Alec: I didn’t realize it was all in a row

and I didn’t realize that you still had them

me: um, 108 pics of my vag are clearly priceless, an incomparable series, almost as priceless as my vagina panorama, how could i possibly part with such a gem

Alec: damn. digitize them and preserve them lol

me: you should have seen my surprise upon waking up to 108 pics of my vag

the beauty of Ambien is that you black out

oh, i have them on two comps and i just got an external hard drive

have you seen the double vagina pic?

Alec: I have not

me: well, if you didn’t have a girlfriend, i would e-mail it to you

it is quite the work of art

Alec: hahaha

I can only imagine :]

me: and almost entirely accidental

Alec: what exactly is it?

me: well, soon after uploading the series, i opened iphoto to view it and simultaneously this program called “panorama maker” opened up. i had opened iphoto many times before and this program had never opened with it. i took it as a sign. i thought, “i want a vagina panorama!!!”
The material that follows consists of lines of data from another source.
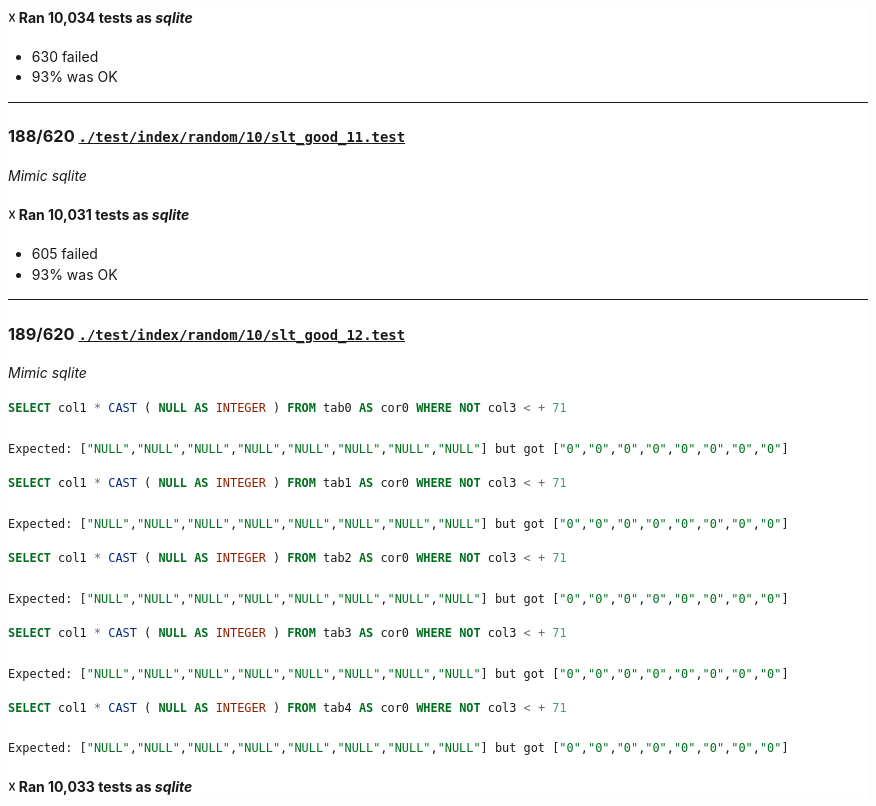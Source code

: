#### ☓ Ran 10,034 tests as _sqlite_

* 630 failed
* 93% was OK


---- ---- ---- ---- ---- ---- ----
### 188/620 [`./test/index/random/10/slt_good_11.test`](https://github.com/alasql/alasql-logictest/blob/master/test/./test/index/random/10/slt_good_11.test)

_Mimic sqlite_
#### ☓ Ran 10,031 tests as _sqlite_

* 605 failed
* 93% was OK


---- ---- ---- ---- ---- ---- ----
### 189/620 [`./test/index/random/10/slt_good_12.test`](https://github.com/alasql/alasql-logictest/blob/master/test/./test/index/random/10/slt_good_12.test)

_Mimic sqlite_

```sql
SELECT col1 * CAST ( NULL AS INTEGER ) FROM tab0 AS cor0 WHERE NOT col3 < + 71

Expected: ["NULL","NULL","NULL","NULL","NULL","NULL","NULL","NULL"] but got ["0","0","0","0","0","0","0","0"]
```


```sql
SELECT col1 * CAST ( NULL AS INTEGER ) FROM tab1 AS cor0 WHERE NOT col3 < + 71

Expected: ["NULL","NULL","NULL","NULL","NULL","NULL","NULL","NULL"] but got ["0","0","0","0","0","0","0","0"]
```


```sql
SELECT col1 * CAST ( NULL AS INTEGER ) FROM tab2 AS cor0 WHERE NOT col3 < + 71

Expected: ["NULL","NULL","NULL","NULL","NULL","NULL","NULL","NULL"] but got ["0","0","0","0","0","0","0","0"]
```


```sql
SELECT col1 * CAST ( NULL AS INTEGER ) FROM tab3 AS cor0 WHERE NOT col3 < + 71

Expected: ["NULL","NULL","NULL","NULL","NULL","NULL","NULL","NULL"] but got ["0","0","0","0","0","0","0","0"]
```


```sql
SELECT col1 * CAST ( NULL AS INTEGER ) FROM tab4 AS cor0 WHERE NOT col3 < + 71

Expected: ["NULL","NULL","NULL","NULL","NULL","NULL","NULL","NULL"] but got ["0","0","0","0","0","0","0","0"]
```

#### ☓ Ran 10,033 tests as _sqlite_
[i am destined to have a vagina panorama]

most people take panoramic pics of beach vacations

i compile them of my vag

Alec: amazing.

I am truly inspired.


me: the first pic i laid out was nothing remarkable, the program morphs them and side-by-side vaginas are nothing spectacular. i saved the file for posterity and labeled it “smooshy vaginas.”

the second photo i thought i would arrange. so i took one pic, copied it, flipped it around 180 degrees, and hit the “smoosh vaginas” button.
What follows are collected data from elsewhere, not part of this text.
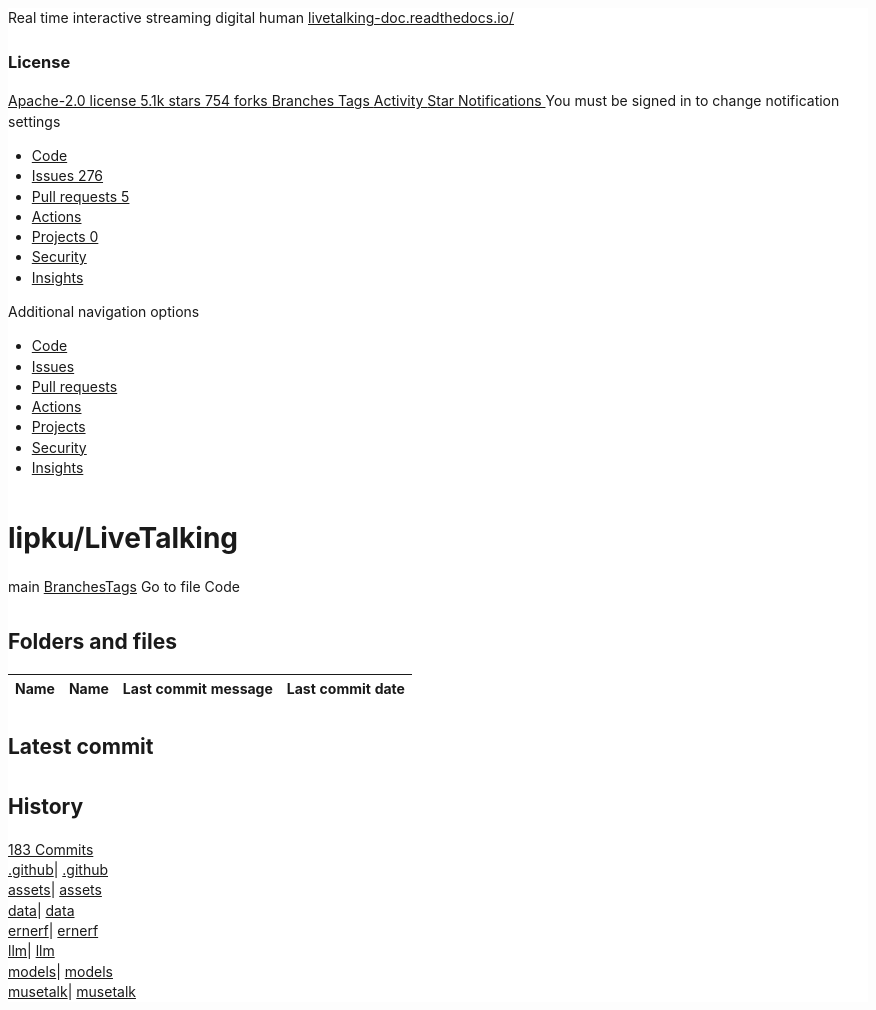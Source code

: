 
Real time interactive streaming digital human 
[livetalking-doc.readthedocs.io/](https://livetalking-doc.readthedocs.io/ "https://livetalking-doc.readthedocs.io/")
### License
[ Apache-2.0 license ](https://github.com/lipku/LiveTalking/blob/main/LICENSE)
[ 5.1k stars ](https://github.com/lipku/LiveTalking/stargazers) [ 754 forks ](https://github.com/lipku/LiveTalking/forks) [ Branches ](https://github.com/lipku/LiveTalking/branches) [ Tags ](https://github.com/lipku/LiveTalking/tags) [ Activity ](https://github.com/lipku/LiveTalking/activity)
[ Star  ](https://github.com/login?return_to=%2Flipku%2FLiveTalking)
[ Notifications ](https://github.com/login?return_to=%2Flipku%2FLiveTalking) You must be signed in to change notification settings
  * [ Code ](https://github.com/lipku/LiveTalking)
  * [ Issues 276 ](https://github.com/lipku/LiveTalking/issues)
  * [ Pull requests 5 ](https://github.com/lipku/LiveTalking/pulls)
  * [ Actions ](https://github.com/lipku/LiveTalking/actions)
  * [ Projects 0 ](https://github.com/lipku/LiveTalking/projects)
  * [ Security ](https://github.com/lipku/LiveTalking/security)
  * [ Insights ](https://github.com/lipku/LiveTalking/pulse)


Additional navigation options
  * [ Code  ](https://github.com/lipku/LiveTalking)
  * [ Issues  ](https://github.com/lipku/LiveTalking/issues)
  * [ Pull requests  ](https://github.com/lipku/LiveTalking/pulls)
  * [ Actions  ](https://github.com/lipku/LiveTalking/actions)
  * [ Projects  ](https://github.com/lipku/LiveTalking/projects)
  * [ Security  ](https://github.com/lipku/LiveTalking/security)
  * [ Insights  ](https://github.com/lipku/LiveTalking/pulse)


# lipku/LiveTalking
main
[Branches](https://github.com/lipku/LiveTalking/branches)[Tags](https://github.com/lipku/LiveTalking/tags)
[](https://github.com/lipku/LiveTalking/branches)[](https://github.com/lipku/LiveTalking/tags)
Go to file
Code
## Folders and files
Name| Name| Last commit message| Last commit date  
---|---|---|---  
## Latest commit
## History
[183 Commits](https://github.com/lipku/LiveTalking/commits/main/)[](https://github.com/lipku/LiveTalking/commits/main/)  
[.github](https://github.com/lipku/LiveTalking/tree/main/.github ".github")| [.github](https://github.com/lipku/LiveTalking/tree/main/.github ".github")  
[assets](https://github.com/lipku/LiveTalking/tree/main/assets "assets")| [assets](https://github.com/lipku/LiveTalking/tree/main/assets "assets")  
[data](https://github.com/lipku/LiveTalking/tree/main/data "data")| [data](https://github.com/lipku/LiveTalking/tree/main/data "data")  
[ernerf](https://github.com/lipku/LiveTalking/tree/main/ernerf "ernerf")| [ernerf](https://github.com/lipku/LiveTalking/tree/main/ernerf "ernerf")  
[llm](https://github.com/lipku/LiveTalking/tree/main/llm "llm")| [llm](https://github.com/lipku/LiveTalking/tree/main/llm "llm")  
[models](https://github.com/lipku/LiveTalking/tree/main/models "models")| [models](https://github.com/lipku/LiveTalking/tree/main/models "models")  
[musetalk](https://github.com/lipku/LiveTalking/tree/main/musetalk "musetalk")| [musetalk](https://github.com/lipku/LiveTalking/tree/main/musetalk "musetalk")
Alec: that’s a classy button

me: it’s sort of hard to describe how seamless the result is

yeah, i use that button like practically everyday

Alec: haha, i’ll have to let my imagination go

me: basically, it is two vulva centered around one hole

but the hole is seamless

Alec: have you ever been tempted to take a picture of yourself while in the act?

me: and the bigger you make the pic on the screen, the more you feel like you are getting sucked into my vagina

it’s mesmorizing, truly

i even e-mailed a copy to my gay ex bf

i don’t masturbate; i only make vagina panoramas

Alec: that’s a fantastic quote.

me: ha ha

well truth be told, i have a four-week vacation and i think i’m masturbated out

Alec: lol

me: actually, i don’t like masturbating out of boredom. so i was masturbated out from the month pre-vaca. and now i’m just bored to tears. i fell asleep while watching porn the other night. at like 11pm.

I told a mutual friend that I sent my vaginal masterpiece unsolicited (obviously) to my gay ex-boyfriend, and his response was: “No offense, Genie, but how many guys have pictures of your vagina?” In case you’re curious, the answer is: only one (guy who was given pictures of my vagina for non-artistic purposes).